Wrong. Totally wrong. It happens that my local GM dealer organization has a long history & reputation of of "trying to do the right thing" for its customers. Which explains why they get so much "repeat business" even tho costs are higher than some guy working out of his back-yard.
I will not bore you with example after example where they COULD have taken advantage of my ignorance, but elected to show me the most economical way out.
Yes - I "get it"....some of you have the misfortune to be in areas where the service writers are just salespeople ( who I wouldn't trust/allow to competently change the spark plugs on my lawn mower ! ).
In my case, it was the techs at my local dealership who (quietly and "off-the-record") recommended both certain "adjustments" to my pollution controls AND who suggested a CP3 conversion should be considered mandatory to anyone who is both "out of warranty" AND who use their trucks as trucks, especially in rural areas where help may be a long walk away in ugly weather.
Against my better judgment, im going to try to explain again how this CP4 problem can be both a common failure, and an uncommon failure at the same time. Kind of like special relativity, it all comes down to perspective.
You have 3 samples of people to take data from. You have 10,000 people in each sample.
the first 10,000 are regular joes and joets who dont use forums, dont modify there trucks, and just drive them for a few years and trade up.

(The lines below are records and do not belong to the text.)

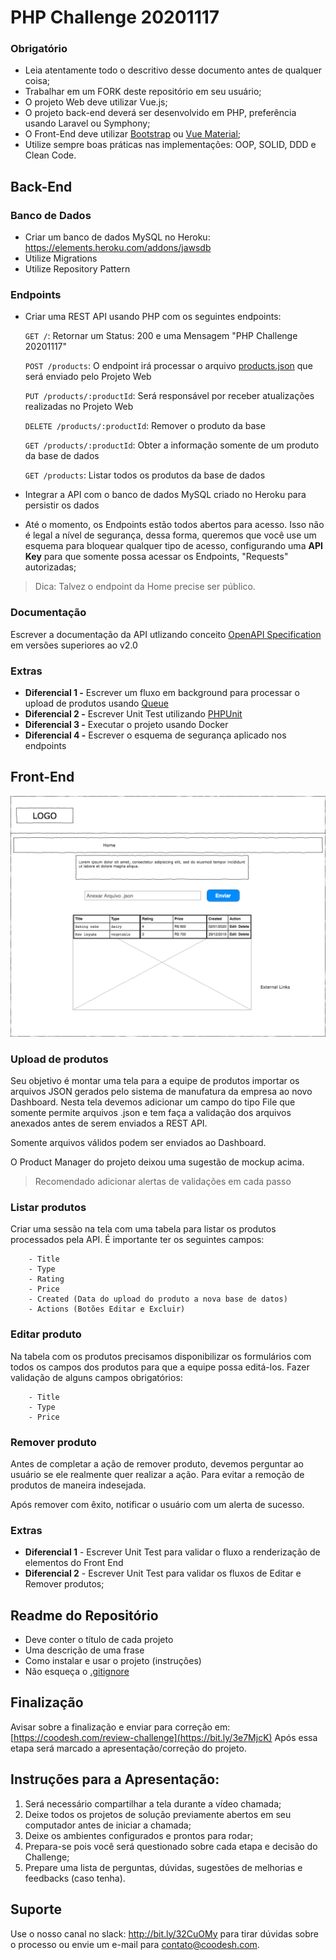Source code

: # PHP Challenge 20201117


### Obrigatório
 
- Leia atentamente todo o descritivo desse documento antes de qualquer coisa;
- Trabalhar em um FORK deste repositório em seu usuário;
- O projeto Web deve utilizar Vue.js;
- O projeto back-end deverá ser desenvolvido em PHP, preferência usando Laravel ou Symphony;
- O Front-End deve utilizar [Bootstrap](https://getbootstrap.com/) ou [Vue Material](https://vuematerial.io/);
- Utilize sempre boas práticas nas implementações: OOP, SOLID, DDD e Clean Code.


## Back-End
 
### Banco de Dados
 
- Criar um banco de dados MySQL no Heroku: https://elements.heroku.com/addons/jawsdb
- Utilize Migrations
- Utilize Repository Pattern

### Endpoints

- Criar uma REST API usando PHP com os seguintes endpoints:
     
    `GET /`: Retornar um Status: 200 e uma Mensagem "PHP Challenge 20201117"
    
    `POST /products`: O endpoint irá processar o arquivo [products.json](products.json) que será enviado pelo Projeto Web
    
    `PUT /products/:productId`: Será responsável por receber atualizações realizadas no Projeto Web
    
    `DELETE /products/:productId`: Remover o produto da base
    
    `GET /products/:productId`: Obter a informação somente de um produto da base de dados

    `GET /products`: Listar todos os produtos da base de dados

- Integrar a API com o banco de dados MySQL criado no Heroku para persistir os dados
- Até o momento, os Endpoints estão todos abertos para acesso. Isso não é legal a nível de segurança, dessa forma, queremos que você use um esquema para bloquear qualquer tipo de acesso, configurando
uma **API Key** para que somente possa acessar os Endpoints, "Requests" autorizadas;

> Dica: Talvez o endpoint da Home precise ser público.

### Documentação

Escrever a documentação da API utlizando conceito [OpenAPI Specification](https://github.com/OAI/OpenAPI-Specification) em versões superiores ao v2.0

### Extras

- **Diferencial 1 -** Escrever um fluxo em background para processar o upload de produtos usando [Queue](https://www.php.net/manual/es/class.ds-queue.php) 
- **Diferencial 2 -** Escrever Unit Test utilizando [PHPUnit](https://phpunit.de/)
- **Diferencial 3 -** Executar o projeto usando Docker
- **Diferencial 4 -** Escrever o esquema de segurança aplicado nos endpoints 
 
## Front-End
 
![Home](assets/images/home.png)

### Upload de produtos
 
Seu objetivo é montar uma tela para a equipe de produtos importar os arquivos JSON gerados pelo sistema de manufatura da empresa ao novo Dashboard. 
Nesta tela devemos adicionar um campo do tipo File que somente permite arquivos .json e tem faça a validação dos arquivos anexados antes de serem enviados a REST API. 

Somente arquivos válidos podem ser enviados ao Dashboard. 

O Product Manager do projeto deixou uma sugestão de mockup acima.

> Recomendado adicionar alertas de validações em cada passo

 
### Listar produtos
 
Criar uma sessão na tela com uma tabela para listar os produtos processados pela API. É importante ter os seguintes campos:
 
        - Title
        - Type
        - Rating
        - Price
        - Created (Data do upload do produto a nova base de datos)
        - Actions (Botões Editar e Excluir)
 
### Editar produto
 
Na tabela com os produtos precisamos disponibilizar os formulários com todos os campos dos produtos para que a equipe possa editá-los. 
Fazer validação de alguns campos obrigatórios:

        - Title
        - Type
        - Price
 
### Remover produto
 
Antes de completar a ação de remover produto, devemos perguntar ao usuário se ele realmente 
quer realizar a ação. Para evitar a remoção de produtos de maneira indesejada. 

Após remover com êxito, notificar o usuário com um alerta de sucesso. 

### Extras

- **Diferencial 1** - Escrever Unit Test para validar o fluxo a renderização de elementos do Front End
- **Diferencial 2** - Escrever Unit Test para validar os fluxos de Editar e Remover produtos;
 
## Readme do Repositório
 
- Deve conter o título de cada projeto
- Uma descrição de uma frase
- Como instalar e usar o projeto (instruções)
- Não esqueça o [.gitignore](https://www.toptal.com/developers/gitignore)
 
## Finalização 

Avisar sobre a finalização e enviar para correção em: [https://coodesh.com/review-challenge](https://bit.ly/3e7MjcK) 
Após essa etapa será marcado a apresentação/correção do projeto.

## Instruções para a Apresentação: 

1. Será necessário compartilhar a tela durante a vídeo chamada;
2. Deixe todos os projetos de solução previamente abertos em seu computador antes de iniciar a chamada;
3. Deixe os ambientes configurados e prontos para rodar; 
4. Prepara-se pois você será questionado sobre cada etapa e decisão do Challenge;
5. Prepare uma lista de perguntas, dúvidas, sugestões de melhorias e feedbacks (caso tenha).


## Suporte

Use o nosso canal no slack: http://bit.ly/32CuOMy para tirar dúvidas sobre o processo ou envie um e-mail para contato@coodesh.com. 
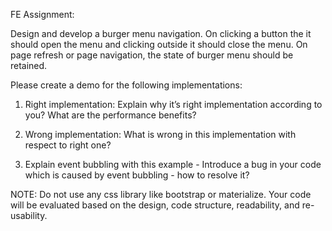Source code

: FE Assignment:


Design and develop a burger menu navigation. 
On clicking a button the it should open the menu and clicking outside it should close the menu.
On page refresh or page navigation, the state of burger menu should be retained.


Please create a demo for the following implementations:

1) Right implementation:
	Explain why it’s right implementation according to you?
	What are the performance benefits?

2) Wrong implementation: 
	What is wrong in this implementation with respect to right one?

3) Explain event bubbling with this example - Introduce a bug in your code which is caused by event bubbling - how to resolve it?



NOTE:
Do not use any css library like bootstrap or materialize. 
Your code will be evaluated based on the design, code structure, readability, and re-usability. 
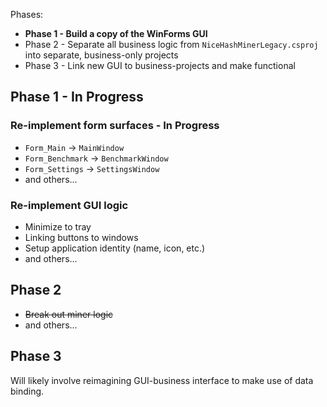 ﻿Phases:

* **Phase 1 - Build a copy of the WinForms GUI**
* Phase 2 - Separate all business logic from `NiceHashMinerLegacy.csproj` into separate, business-only projects
* Phase 3 - Link new GUI to business-projects and make functional

## Phase 1 - In Progress

### Re-implement form surfaces - In Progress

* `Form_Main` -> `MainWindow`
* `Form_Benchmark` -> `BenchmarkWindow`
* `Form_Settings` -> `SettingsWindow`
* and others...

### Re-implement GUI logic

* Minimize to tray
* Linking buttons to windows
* Setup application identity (name, icon, etc.)
* and others...

## Phase 2

* ~~Break out miner logic~~
* and others...

## Phase 3

Will likely involve reimagining GUI-business interface to make use of data binding.
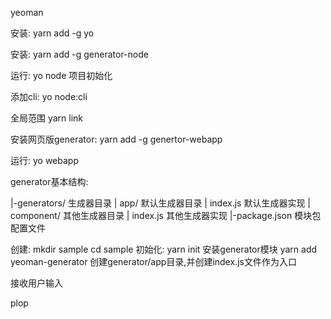 yeoman

安装: yarn add -g yo

安装: yarn add -g generator-node

运行: yo node 项目初始化

添加cli: yo node:cli

全局范围 yarn link

安装网页版generator: yarn add -g genertor-webapp

运行: yo webapp

generator基本结构:

|-generators/		生成器目录
|	app/			默认生成器目录
|		index.js	默认生成器实现
|	component/		其他生成器目录
|		index.js	其他生成器实现
|-package.json		模块包配置文件


创建:
	mkdir sample
	cd sample
初始化:
	yarn init
安装generator模块
	yarn add yeoman-generator
创建generator/app目录,并创建index.js文件作为入口


接收用户输入

plop
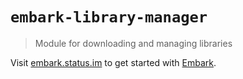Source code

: # `embark-library-manager`

> Module for downloading and managing libraries

Visit [embark.status.im](https://embark.status.im/) to get started with
[Embark](https://github.com/embark-framework/embark).
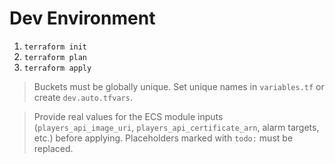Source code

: # Dev Environment

1) `terraform init`  
2) `terraform plan`  
3) `terraform apply`

> Buckets must be globally unique. Set unique names in `variables.tf` or create `dev.auto.tfvars`.

> Provide real values for the ECS module inputs (`players_api_image_uri`, `players_api_certificate_arn`, alarm targets, etc.) before applying. Placeholders marked with `todo:` must be replaced.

These people are very unlikely to see a failure in the CP4 pump as they are 1, unlikely to have the truck long term, and 2, are unlikely to abuse it. These people are your average consumer making up the majority of your ownership base.
The second 10,000 are people from this forum. Forums are a collection of knowledge and a place for people of like interests to collaborate. This is going to attract people seeking help with problems. These people are going to report a higher than average failure rate, since the fact that they have a fuel system problem is likely to drive them to the forum for answers which skews your poll results and makes them appear to have a higher failure rate compared to your first group of standard owners. Even this group though only reports a 12% failure rate over 100K miles.
Your last group is 10,000 diesel mechanics at chevy dealerships. These guys spend all day long doing nothing but fixing broken trucks, so they are even more unintentionally biased than the previous group since the odds of a truck without problems rolling into there bay is basically 0. This group is much more likely to see a failure rate higher than the 12% we see on this forum, since they spend all day every day fixing this and other problems.
From these three examples you can see how with the same actual real world failure rate, you can spin the results to your liking based on who you sample for data. The media does this every day, its not a new thing. On one hand, GM can say they have a low failure rate because the average owner is likely to never see a failure. A law firm looking to make a buck could take the second sample of data to make the problem look much worse then it is . and the dealership, while maybe not intentionally misleading you, would use the third data sample as it is the one that is "most valid" to there experience.
The fact though is that the first group is by large the majority in the real world, followed by the second, and with GM diesel techs making up the minority.